Work task:
Which lines below contain "https"? Pull them out.

+ + + + +

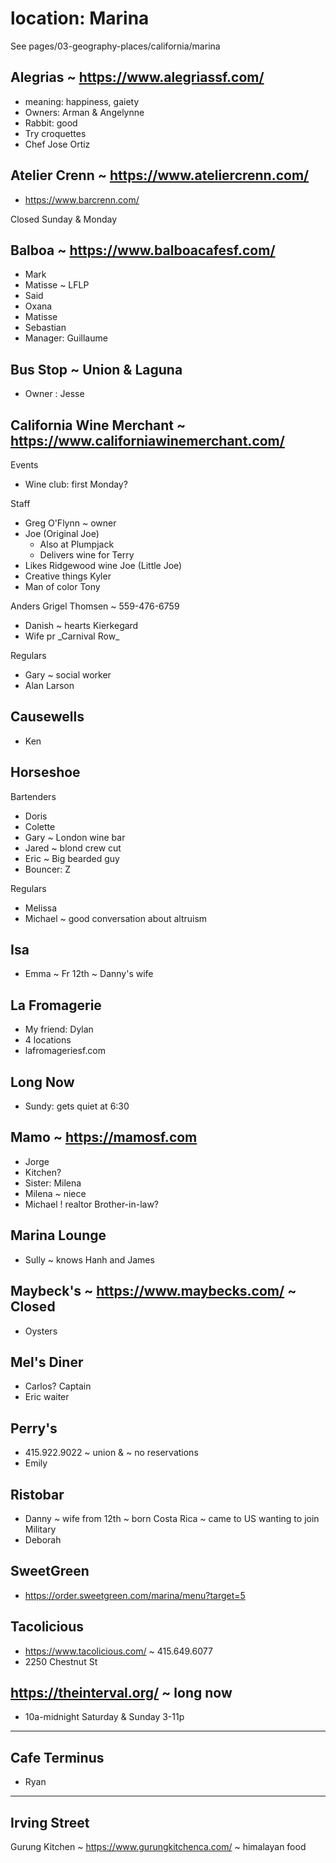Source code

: # location: Marina


See pages/03-geography-places/california/marina

## Alegrias ~ https://www.alegriassf.com/

* meaning: happiness, gaiety
* Owners: Arman & Angelynne
* Rabbit: good
* Try croquettes
* Chef Jose Ortiz

## Atelier Crenn ~ https://www.ateliercrenn.com/

* https://www.barcrenn.com/

Closed Sunday & Monday


## Balboa ~ https://www.balboacafesf.com/

* Mark
* Matisse ~ LFLP
* Said
* Oxana
* Matisse
* Sebastian
* Manager: Guillaume


## Bus Stop ~ Union & Laguna

* Owner : Jesse

## California Wine Merchant ~ https://www.californiawinemerchant.com/

Events

* Wine club: first Monday?

Staff
* Greg O'Flynn ~ owner
* Joe (Original Joe)
  * Also at Plumpjack
  * Delivers wine for Terry
* Likes Ridgewood wine
Joe (Little Joe)
* Creative things
Kyler
* Man of color
Tony


Anders Grigel Thomsen ~ 559-476-6759
* Danish ~ hearts Kierkegard
* Wife pr \_Carnival Row\_

Regulars
* Gary ~ social worker
* Alan Larson

## Causewells

* Ken

## Horseshoe

Bartenders

* Doris
* Colette
* Gary ~ London wine bar
* Jared ~ blond crew cut
* Eric ~ Big bearded guy
* Bouncer: Z

Regulars

* Melissa
* Michael ~ good conversation about altruism

## Isa

* Emma ~ Fr 12th ~ Danny's wife

## La Fromagerie

* My friend: Dylan
* 4 locations
* lafromageriesf.com

## Long Now

* Sundy: gets quiet at 6:30

## Mamo ~ https://mamosf.com

* Jorge
* Kitchen?
* Sister: Milena
* Milena ~ niece
* Michael ! realtor Brother-in-law?

## Marina Lounge

* Sully ~ knows Hanh and James

## Maybeck's ~ https://www.maybecks.com/ ~ Closed

* Oysters

## Mel's Diner

* Carlos? Captain
* Eric waiter

## Perry's 

* 415.922.9022 ~ union & ~ no reservations
* Emily

## Ristobar

* Danny ~ wife from 12th ~ born Costa Rica ~ came to US wanting to join Military
* Deborah

## SweetGreen

* https://order.sweetgreen.com/marina/menu?target=5

## Tacolicious

* https://www.tacolicious.com/ ~ 415.649.6077
* 2250 Chestnut St

## https://theinterval.org/ ~ long now

* 10a-midnight
Saturday & Sunday 3-11p

* * *

## Cafe Terminus

* Ryan

***

## Irving Street

Gurung Kitchen ~ https://www.gurungkitchenca.com/ ~  himalayan food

+ + + + +

Answer:
## Alegrias ~ https://www.alegriassf.com/
## Atelier Crenn ~ https://www.ateliercrenn.com/
* https://www.barcrenn.com/
## Balboa ~ https://www.balboacafesf.com/
## California Wine Merchant ~ https://www.californiawinemerchant.com/
## Mamo ~ https://mamosf.com
## Maybeck's ~ https://www.maybecks.com/ ~ Closed
* https://order.sweetgreen.com/marina/menu?target=5
* https://www.tacolicious.com/ ~ 415.649.6077
## https://theinterval.org/ ~ long now
Gurung Kitchen ~ https://www.gurungkitchenca.com/ ~  himalayan food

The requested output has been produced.